12. Em certos territórios aparece outra dificuldade, pois a grande acolhida feita ao evangelho requer que, com o tempo, o número dos apóstolos aumente proporcionalmente. Se tal não se der, o feliz progresso da fé correrá grave risco. Por essa razão, cada vez mais freqüentemente os institutos missionários recebem pedidos de auxiliares; entretanto, pela diminuição do número de novos membros, não podem satisfazer a todos ao mesmo tempo.

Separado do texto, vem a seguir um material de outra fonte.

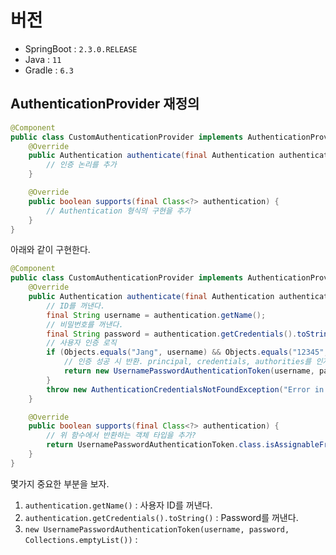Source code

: # 버전
- SpringBoot : `2.3.0.RELEASE`
- Java : `11`
- Gradle : `6.3`

## AuthenticationProvider 재정의
```java
@Component
public class CustomAuthenticationProvider implements AuthenticationProvider {
    @Override
    public Authentication authenticate(final Authentication authentication) throws AuthenticationException {
        // 인증 논리를 추가
    }

    @Override
    public boolean supports(final Class<?> authentication) {
        // Authentication 형식의 구현을 추가
    }
}
```

아래와 같이 구현한다.

```java
@Component
public class CustomAuthenticationProvider implements AuthenticationProvider {
    @Override
    public Authentication authenticate(final Authentication authentication) throws AuthenticationException {
        // ID를 꺼낸다.
        final String username = authentication.getName();
        // 비밀번호를 꺼낸다.
        final String password = authentication.getCredentials().toString();
        // 사용자 인증 로직
        if (Objects.equals("Jang", username) && Objects.equals("12345", password)) {
            // 인증 성공 시 반환. principal, credentials, authorities를 인자로 한 UsernamePasswordAuthenticationToken 객체 반환
            return new UsernamePasswordAuthenticationToken(username, password, Collections.emptyList());
        }
        throw new AuthenticationCredentialsNotFoundException("Error in authentication!");
    }

    @Override
    public boolean supports(final Class<?> authentication) {
        // 위 함수에서 반환하는 객체 타입을 추가?
        return UsernamePasswordAuthenticationToken.class.isAssignableFrom(authentication);
    }
}
```
몇가지 중요한 부분을 보자.

1. `authentication.getName()` : 사용자 ID를 꺼낸다.
2. `authentication.getCredentials().toString()` : Password를 꺼낸다.
3. `new UsernamePasswordAuthenticationToken(username, password, Collections.emptyList())` :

Sabeis muito bem, veneráveis irmãos, não haver na África proporção entre o aumento dos fiéis e o dos ministros sagrados. Ali, cada dia mais avulta o clero indígena; contudo, esses sacerdotes somente mais tarde poderão receber com segurança o pleno governo do povo em suas dioceses, e ainda sempre com o auxílio dos missionários estrangeiros que os levaram à fé. Atualmente, não conseguem essas recentes comunidades cristãs estar à altura da gravíssima situação presente.

13. Por conseguinte, reconhecidas essas difíceis condições, acaso não se sentem na obrigação de socorrer as santas missões, muitos de nossos filhos, que não se preocupam em dar as devidas graças a Deus pelo dom da fé, recebido dos pais, nem pelos meios de salvação tão numerosos?